The Mediterranean Money Saver: Why Your European Property Journey Should Start in Cyprus

By Helen Daniilidou

05/09/2025

In the competitive world of global real estate, every financial detail matters.

While a property’s list price captures the initial eye, the true cost of acquisition lies in the taxes and fees that follow.

In this comprehensive comparison, we shed light on one of the most significant yet often overlooked expenses: stamp duty.

By meticulously analyzing the costs for a typical €300,000 property across key European markets, we present a compelling case for a destination that not only offers an exceptional quality of life but also an unparalleled financial advantage.
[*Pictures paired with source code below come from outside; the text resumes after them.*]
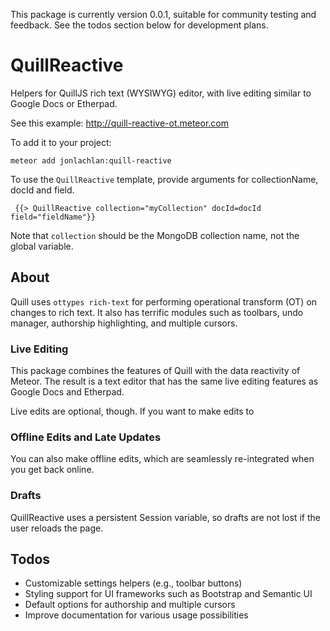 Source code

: This package is currently version 0.0.1, suitable for community testing and feedback. See the todos section below for development plans.

# QuillReactive

Helpers for QuillJS rich text (WYSIWYG) editor, with live editing similar to Google Docs or Etherpad.

See this example: http://quill-reactive-ot.meteor.com

To add it to your project:

`meteor add jonlachlan:quill-reactive`

To use the `QuillReactive` template, provide arguments for collectionName, docId and field.

```
 {{> QuillReactive collection="myCollection" docId=docId field="fieldName"}}
```

Note that `collection` should be the MongoDB collection name, not the global variable.

## About

Quill uses `ottypes rich-text` for performing operational transform (OT) on changes to rich text. It also has terrific modules such as toolbars, undo manager, authorship highlighting, and multiple cursors.

### Live Editing

This package combines the features of Quill with the data reactivity of Meteor. The result is a text editor that has the same live editing features as Google Docs and Etherpad.

Live edits are optional, though. If you want to make edits to

### Offline Edits and Late Updates

You can also make offline edits, which are seamlessly re-integrated when you get back online.

### Drafts

QuillReactive uses a persistent Session variable, so drafts are not lost if the user reloads the page.

## Todos

* Customizable settings helpers (e.g., toolbar buttons)
* Styling support for UI frameworks such as Bootstrap and Semantic UI
* Default options for authorship and multiple cursors
* Improve documentation for various usage possibilities
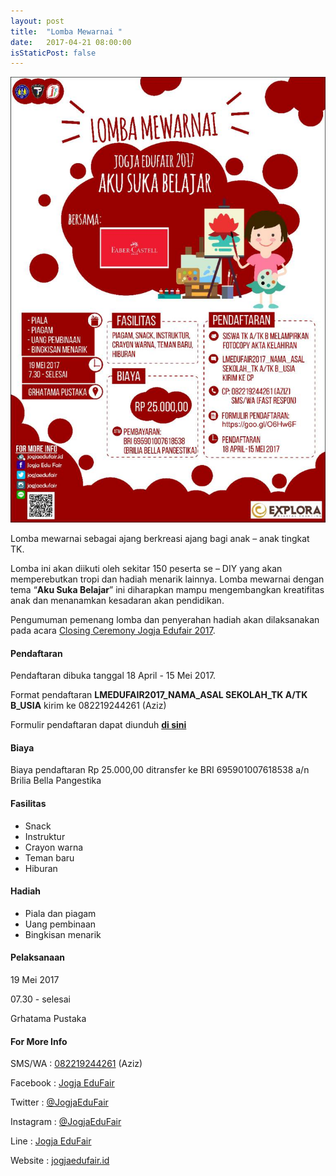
 ```yaml
---
layout: post
title:  "Lomba Mewarnai "
date:   2017-04-21 08:00:00
isStaticPost: false
---
```


<center><a href="/img/pamfet/lomba-mewarnai.jpg" target="_blank"><img src="/img/pamflet/lomba-mewarnai.jpg" alt="Pamflet Lomba Mewarnai"></a></center>

Lomba mewarnai sebagai ajang berkreasi ajang bagi anak – anak tingkat TK.

Lomba ini akan diikuti oleh sekitar 150 peserta se – DIY yang akan memperebutkan tropi dan hadiah menarik lainnya. Lomba mewarnai dengan tema “**Aku Suka Belajar**” ini diharapkan mampu mengembangkan kreatifitas anak dan menanamkan kesadaran akan pendidikan.

Pengumuman pemenang lomba dan penyerahan hadiah akan dilaksanakan pada acara [Closing Ceremony Jogja Edufair 2017](/schedule/).

#### Pendaftaran

Pendaftaran dibuka tanggal 18 April - 15 Mei 2017.

Format pendaftaran __LMEDUFAIR2017_NAMA_ASAL SEKOLAH_TK A/TK B_USIA__ kirim ke 082219244261 (Aziz)

Formulir pendaftaran dapat diunduh [**di sini**](https://goo.gl/O6Hw6F)

#### Biaya

Biaya pendaftaran Rp 25.000,00 ditransfer ke BRI 695901007618538 a/n Brilia Bella Pangestika

#### Fasilitas

* Snack
* Instruktur
* Crayon warna
* Teman baru
* Hiburan

#### Hadiah

* Piala dan piagam
* Uang pembinaan
* Bingkisan menarik

#### Pelaksanaan

 19 Mei 2017

 07.30 - selesai

 Grhatama Pustaka

#### For More Info

SMS/WA  : <a href="tel:082219244261">082219244261</a> (Aziz)

Facebook  : [Jogja EduFair](https://facebook.com/JogjaEduFair)

Twitter : [@JogjaEduFair](https://twitter.com/JogjaEduFair)

Instagram	: [@JogjaEduFair](https://instagram.com/JogjaEduFair)

Line	: [Jogja EduFair](http://line.me/ti/p/~@ftj7214w)

Website	: [jogjaedufair.id](https://jogjaedufair.id)
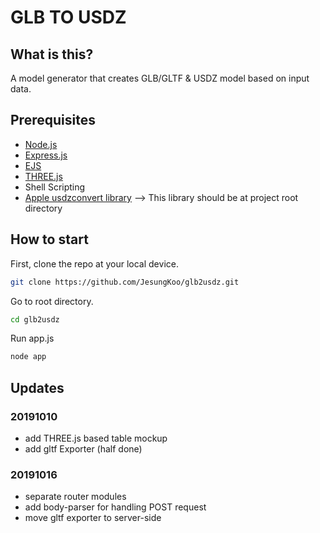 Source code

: # GLB TO USDZ

## What is this?

A model generator that creates GLB/GLTF & USDZ model based on input data.

## Prerequisites

* [Node.js](https://nodejs.org)
* [Express.js](https://expressjs.com)
* [EJS](https://ejs.co)
* [THREE.js](https://threejs.org)
* Shell Scripting
* [Apple usdzconvert library](https://developer.apple.com/download/more/?=USDPython) --> This library should be at project root directory

## How to start

First, clone the repo at your local device.

```bash
git clone https://github.com/JesungKoo/glb2usdz.git
```

Go to root directory.

```bash
cd glb2usdz
```

Run app.js

```bash
node app
```


## Updates

### 20191010

* add THREE.js based table mockup
* add gltf Exporter (half done)

### 20191016

* separate router modules
* add body-parser for handling POST request
* move gltf exporter to server-side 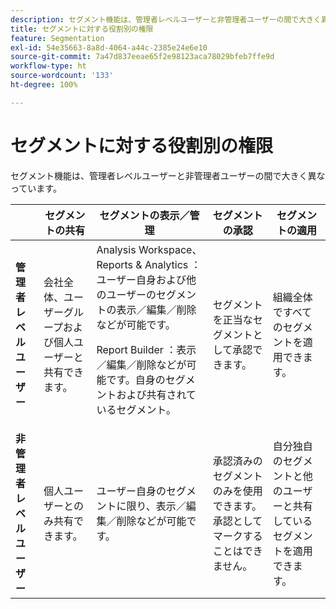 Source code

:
 ```yaml
---
description: セグメント機能は、管理者レベルユーザーと非管理者ユーザーの間で大きく異なっています。
title: セグメントに対する役割別の権限
feature: Segmentation
exl-id: 54e35663-8a8d-4064-a44c-2385e24e6e10
source-git-commit: 7a47d837eeae65f2e98123aca78029bfeb7ffe9d
workflow-type: ht
source-wordcount: '133'
ht-degree: 100%

---
```


# セグメントに対する役割別の権限

セグメント機能は、管理者レベルユーザーと非管理者ユーザーの間で大きく異なっています。

<table id="table_13F72FD90C964B86BD4B51E6F51ED292"> 
 <thead> 
  <tr> 
   <th colname="col1" class="entry"></th> 
   <th colname="col2" class="entry"> セグメントの共有 </th> 
   <th colname="col3" class="entry"> セグメントの表示／管理 </th> 
   <th colname="col4" class="entry"> セグメントの承認 </th> 
   <th colname="col5" class="entry"> セグメントの適用 </th> 
  </tr> 
 </thead>
 <tbody> 
  <tr> 
   <td colname="col1"> <b>管理者レベルユーザー</b> </td> 
   <td colname="col2"> 会社全体、ユーザーグループおよび個人ユーザーと共有できます。 </td> 
   <td colname="col3"> <span class="keyword"> Analysis Workspace、Reports &amp; Analytics </span>：ユーザー自身および他のユーザーのセグメントの表示／編集／削除などが可能です。 <p> <span class="keyword"> Report Builder </span>：表示／編集／削除などが可能です。自身のセグメントおよび共有されているセグメント。 </p> </td> 
   <td colname="col4"> セグメントを正当なセグメントとして承認できます。 </td> 
   <td colname="col5"> 組織全体ですべてのセグメントを適用できます。 </td> 
  </tr> 
  <tr> 
   <td colname="col1"> <b>非管理者レベルユーザー</b> </td> 
   <td colname="col2"> 個人ユーザーとのみ共有できます。 </td> 
   <td colname="col3"> ユーザー自身のセグメントに限り、表示／編集／削除などが可能です。 </td> 
   <td colname="col4"> 承認済みのセグメントのみを使用できます。承認としてマークすることはできません。 </td> 
   <td colname="col5"> 自分独自のセグメントと他のユーザーと共有しているセグメントを適用できます。 </td> 
  </tr> 
 </tbody> 
</table>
Welcome to the new standard for savvy international real estate

Stamp Duty & Transfer Tax Breakdown

  • Cyprus: For a property valued at €300,000, the stamp duty is approximately €515. This is based on a progressive scale of 0.15% on the first portion and 0.20% on the remaining amount.
  • Portugal: The stamp duty (Imposto do Selo) is a fixed 0.8% of the property value, which amounts to €2,400. It’s important to note that this is in addition to the Property Transfer Tax (IMT), which would be much higher.
  • UK (England): For a standard buyer, the stamp duty for a property worth approximately €300,000 (£257,000) is around €3,353. This is calculated on a tiered basis.
  • Spain (New Build): The stamp duty (AJD) on a new-build property varies by region but is typically around 1.2%, which totals €3,600. Resale properties are subject to a different and generally higher tax.
  • Greece: The real estate transfer tax, which is the equivalent of a stamp duty, is 3% of the property’s value, plus a 3% municipal tax, for a total of approximately €9,270.
  • Malta: The stamp duty is a flat 5% of the property’s value, which amounts to €15,000.
  • France: Stamp duty for a typical resale property is high, around 5.8% of the value. For a €300,000 property, this totals approximately €17,400. New properties have a much lower rate.

As the chart and breakdown illustrate, Cyprus offers a significant financial advantage in terms of property acquisition taxes when compared to the other countries listed.